In motorcycle insurance lines, for example, claims for bent frames are common. More often than not, this type of damage is caused by a single driver accident: the rider drops his or her bike, often after hitting gravel or making a sharp turn to avoid another vehicle. At my company’s claims training center, students work on a motorcycle with this kind of damage. We provide them a work station and tools to help them experience how a mechanic might repair such damage, removing all the parts and pieces from the frame and assembling those correctly on a new frame. This allows adjusters to become familiar with all the parts, pieces, tools and equipment involved, down to the nuts and bolts.

Hands-on training is equally enlightening for handling manufactured housing claims. Many novice adjusters assume all housing claims are the same, but manufactured homes are built and maintained differently than site built homes. With the latter, you do not need to consider factors like installing tie-downs and the practical functions of skirting.

To demonstrate key differences and common issues with manufactured home repairs, we flood a kitchen and a living room space. Students determine if the kitchen cabinets need to be removed and reinstalled or completely replaced. Once they make this determination, the students pull out the cabinets, replace the subfloor (if needed) and install the existing or new cabinetry.

During this exercise, we use particle board flooring, which is common in manufactured homes but not site built homes. The particular board subfloor in a manufactured home is often glued to the joist and installed prior to building the walls. Students must cut the flooring along the base of the walls and apply two-by-four nailers along the wall to provide a “nailable” surface for installing the new subfloor. Finally, they determine whether to reuse or replace the original baseboards.

At the end of this type of training, adjusters know the way manufactured homes are put together and the types of repairs not common to site built homes. Instructors speak to the varied components of the home and how they impact one another, as well as accounting for the quality and grade of building materials. Does a particular grade need to be replaced, or can it be repaired? Using the manufactured home example, particle board will often need to be replaced, but other types of subfloors can be dried out and saved.

The training also reinforces the urgency of collecting information and making prompt decisions. For example, at our training center, we provide hands-on exercises for water remediation and smoke cleaning. We flood several rooms of a site built home and teach students industry best practices for water remediation and smoke cleaning. Water damage to floor and walls in site built homes does not always necessitate replacement. In fact, water remediation equipment can save the floors and walls—but that decision must be made quickly, sometimes within hours. With hands-on training, claims students know how to make that call.

Better claims outcomes

Hands-on training can improve all aspects of the claims handling process. It helps claims students write correct estimates, which leads to more accurate indemnity payments. By providing students with the experience of completing repairs, they will have a comprehensive understanding of the entire repair process. Students will better understand the labor hours involved and will walk away with the ability to write detailed and accurate estimates.

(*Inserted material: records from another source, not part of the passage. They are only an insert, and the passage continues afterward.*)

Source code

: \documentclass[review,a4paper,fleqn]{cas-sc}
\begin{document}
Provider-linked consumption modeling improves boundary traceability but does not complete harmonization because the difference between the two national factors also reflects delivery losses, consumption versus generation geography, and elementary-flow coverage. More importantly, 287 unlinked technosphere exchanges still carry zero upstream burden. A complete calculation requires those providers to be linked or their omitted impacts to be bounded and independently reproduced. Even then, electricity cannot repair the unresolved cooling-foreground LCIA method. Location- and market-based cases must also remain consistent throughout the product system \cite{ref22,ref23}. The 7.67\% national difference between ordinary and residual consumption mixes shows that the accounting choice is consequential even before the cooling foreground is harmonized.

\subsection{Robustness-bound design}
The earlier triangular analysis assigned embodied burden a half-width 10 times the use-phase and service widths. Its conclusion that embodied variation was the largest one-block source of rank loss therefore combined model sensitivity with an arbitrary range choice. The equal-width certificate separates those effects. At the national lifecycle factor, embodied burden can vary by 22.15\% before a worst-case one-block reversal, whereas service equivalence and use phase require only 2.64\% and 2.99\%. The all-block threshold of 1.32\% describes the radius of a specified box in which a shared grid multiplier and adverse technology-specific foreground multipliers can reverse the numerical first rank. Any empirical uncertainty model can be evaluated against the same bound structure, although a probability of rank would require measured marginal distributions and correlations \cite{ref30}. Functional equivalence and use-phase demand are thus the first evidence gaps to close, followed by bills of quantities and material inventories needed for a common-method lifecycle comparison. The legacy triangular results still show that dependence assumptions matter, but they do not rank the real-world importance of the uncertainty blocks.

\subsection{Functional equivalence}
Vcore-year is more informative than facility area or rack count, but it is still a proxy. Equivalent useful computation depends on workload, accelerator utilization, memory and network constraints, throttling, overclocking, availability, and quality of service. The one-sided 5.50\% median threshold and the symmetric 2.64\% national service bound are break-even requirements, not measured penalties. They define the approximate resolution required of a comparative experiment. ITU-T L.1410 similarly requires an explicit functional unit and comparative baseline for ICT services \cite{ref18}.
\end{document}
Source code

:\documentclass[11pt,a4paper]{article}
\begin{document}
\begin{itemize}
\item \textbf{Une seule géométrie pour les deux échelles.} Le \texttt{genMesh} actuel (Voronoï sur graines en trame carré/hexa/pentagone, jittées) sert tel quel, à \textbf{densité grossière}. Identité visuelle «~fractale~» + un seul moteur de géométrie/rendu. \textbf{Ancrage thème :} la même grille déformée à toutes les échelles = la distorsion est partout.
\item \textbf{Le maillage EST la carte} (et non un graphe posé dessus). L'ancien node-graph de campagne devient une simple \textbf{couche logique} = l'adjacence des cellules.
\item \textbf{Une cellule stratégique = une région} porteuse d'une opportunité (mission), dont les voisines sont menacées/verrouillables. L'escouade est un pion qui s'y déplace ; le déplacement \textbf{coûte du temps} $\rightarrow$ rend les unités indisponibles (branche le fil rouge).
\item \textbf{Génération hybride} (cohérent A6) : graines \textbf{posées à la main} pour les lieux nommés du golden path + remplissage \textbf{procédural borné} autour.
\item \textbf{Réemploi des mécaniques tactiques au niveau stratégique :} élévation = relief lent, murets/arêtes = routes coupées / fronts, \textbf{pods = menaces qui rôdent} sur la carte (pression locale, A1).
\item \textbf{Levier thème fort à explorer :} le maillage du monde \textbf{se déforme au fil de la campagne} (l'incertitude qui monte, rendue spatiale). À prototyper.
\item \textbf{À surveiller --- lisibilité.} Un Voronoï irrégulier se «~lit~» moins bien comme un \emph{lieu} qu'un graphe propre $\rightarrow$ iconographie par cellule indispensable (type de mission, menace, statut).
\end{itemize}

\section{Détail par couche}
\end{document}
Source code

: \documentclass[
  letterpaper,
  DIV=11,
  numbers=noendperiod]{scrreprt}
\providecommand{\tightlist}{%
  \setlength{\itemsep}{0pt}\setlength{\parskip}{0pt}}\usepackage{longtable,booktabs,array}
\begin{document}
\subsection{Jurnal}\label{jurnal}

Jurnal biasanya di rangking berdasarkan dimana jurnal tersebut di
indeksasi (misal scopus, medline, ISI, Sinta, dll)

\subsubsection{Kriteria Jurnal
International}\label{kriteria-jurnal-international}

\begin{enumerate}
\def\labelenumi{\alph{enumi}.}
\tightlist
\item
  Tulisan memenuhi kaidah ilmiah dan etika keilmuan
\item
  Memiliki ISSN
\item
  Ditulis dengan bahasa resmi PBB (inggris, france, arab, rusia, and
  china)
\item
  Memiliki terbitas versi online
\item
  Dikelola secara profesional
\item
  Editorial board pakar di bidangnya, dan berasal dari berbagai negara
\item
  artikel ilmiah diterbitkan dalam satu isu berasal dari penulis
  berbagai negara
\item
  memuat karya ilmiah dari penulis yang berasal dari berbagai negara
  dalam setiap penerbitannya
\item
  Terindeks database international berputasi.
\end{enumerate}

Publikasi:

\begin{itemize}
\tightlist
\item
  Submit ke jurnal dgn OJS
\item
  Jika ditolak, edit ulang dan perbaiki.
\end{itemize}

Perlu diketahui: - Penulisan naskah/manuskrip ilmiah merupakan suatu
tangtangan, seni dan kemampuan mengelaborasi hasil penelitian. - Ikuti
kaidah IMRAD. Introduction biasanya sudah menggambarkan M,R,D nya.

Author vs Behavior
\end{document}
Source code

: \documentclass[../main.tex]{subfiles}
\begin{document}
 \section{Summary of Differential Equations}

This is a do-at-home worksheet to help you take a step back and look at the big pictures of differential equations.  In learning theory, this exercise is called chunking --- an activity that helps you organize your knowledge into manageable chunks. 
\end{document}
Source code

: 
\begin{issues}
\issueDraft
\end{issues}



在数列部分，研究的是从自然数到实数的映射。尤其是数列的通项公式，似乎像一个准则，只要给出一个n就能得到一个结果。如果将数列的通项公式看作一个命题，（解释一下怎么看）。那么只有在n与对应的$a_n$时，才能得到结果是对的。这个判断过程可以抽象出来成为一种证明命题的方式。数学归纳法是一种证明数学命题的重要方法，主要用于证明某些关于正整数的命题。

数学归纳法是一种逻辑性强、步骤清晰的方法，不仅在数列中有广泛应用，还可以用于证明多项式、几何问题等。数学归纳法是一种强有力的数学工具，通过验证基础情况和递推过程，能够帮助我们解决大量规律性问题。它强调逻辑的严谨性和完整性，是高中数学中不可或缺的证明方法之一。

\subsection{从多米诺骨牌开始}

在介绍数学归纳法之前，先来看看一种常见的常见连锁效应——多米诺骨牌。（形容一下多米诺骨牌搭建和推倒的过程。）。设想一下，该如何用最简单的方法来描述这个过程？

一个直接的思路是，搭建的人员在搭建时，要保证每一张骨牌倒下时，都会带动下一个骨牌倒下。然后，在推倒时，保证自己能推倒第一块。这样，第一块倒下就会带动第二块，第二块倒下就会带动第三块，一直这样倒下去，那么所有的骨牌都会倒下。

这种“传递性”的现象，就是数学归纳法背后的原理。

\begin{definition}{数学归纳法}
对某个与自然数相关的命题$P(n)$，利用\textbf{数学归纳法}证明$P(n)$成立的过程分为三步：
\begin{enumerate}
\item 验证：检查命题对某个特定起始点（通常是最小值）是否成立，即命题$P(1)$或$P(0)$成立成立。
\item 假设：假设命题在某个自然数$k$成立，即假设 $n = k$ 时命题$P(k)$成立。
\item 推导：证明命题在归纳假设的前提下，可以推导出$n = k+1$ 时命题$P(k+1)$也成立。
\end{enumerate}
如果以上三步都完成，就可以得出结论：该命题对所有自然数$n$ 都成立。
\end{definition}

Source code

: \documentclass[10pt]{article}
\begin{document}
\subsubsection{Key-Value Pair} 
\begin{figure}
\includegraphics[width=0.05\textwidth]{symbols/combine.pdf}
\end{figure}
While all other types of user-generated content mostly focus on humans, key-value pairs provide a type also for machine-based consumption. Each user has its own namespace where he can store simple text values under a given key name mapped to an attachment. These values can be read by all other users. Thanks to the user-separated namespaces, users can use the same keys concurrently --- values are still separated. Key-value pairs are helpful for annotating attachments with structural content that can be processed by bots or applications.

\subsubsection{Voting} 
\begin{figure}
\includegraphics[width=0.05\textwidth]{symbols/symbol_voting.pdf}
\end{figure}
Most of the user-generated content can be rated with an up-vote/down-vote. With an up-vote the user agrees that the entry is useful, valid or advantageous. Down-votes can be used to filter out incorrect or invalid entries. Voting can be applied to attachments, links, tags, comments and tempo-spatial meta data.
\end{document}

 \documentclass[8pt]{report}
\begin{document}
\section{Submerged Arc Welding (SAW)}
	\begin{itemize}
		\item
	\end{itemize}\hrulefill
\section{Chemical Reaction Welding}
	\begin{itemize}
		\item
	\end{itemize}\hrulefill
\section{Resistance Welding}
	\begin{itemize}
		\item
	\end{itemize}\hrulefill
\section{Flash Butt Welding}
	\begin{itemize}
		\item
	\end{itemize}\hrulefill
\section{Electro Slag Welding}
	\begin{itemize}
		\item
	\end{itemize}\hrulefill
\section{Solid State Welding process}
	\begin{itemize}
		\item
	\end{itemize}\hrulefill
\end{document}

When estimates are correct the first time, there is a lesser chance of re-inspections and supplemental payments. Plus, the cycle time of the claim is reduced, which leads to improved customer satisfaction. Adjusters can also be more accurate when they can speak competently to contractors about repairs. This is the knowledge that separates expert adjusters from less experienced ones and helps them get both accurate estimates and repairs done quickly.

It’s no secret that reducing the time to settle and providing accurate payments leads to greater customer satisfaction. Hands-on training gives adjusters the knowledge and confidence to assess damage, write estimates and negotiate the cost of repairs. This means customers have their property restored or repaired with minimal hassle. With the proper claims processing model, it will also result in lower loss adjustment cost.

All of these benefits boil down to one thing: confidence. With hands-on training under their belts, adjusters can trust their understanding of the process and their ability to pay the right amount the first time. More than anything, hands-on training gives adjusters confidence when talking to both insureds and contractors. And that confidence isn’t misguided—it’s grounded in real knowledge and experience.

 Robert Crowley, SIS, AMIGBob Crowley is vice president-claims of Specialty Insurance Services Corporation www.siservices.com, a claims management and training subsidiary of American Modern Insurance Group www.amig.com located in Amelia, Ohio. Contact BCrowley@amig.com or 800-375-2075 ext. 5482.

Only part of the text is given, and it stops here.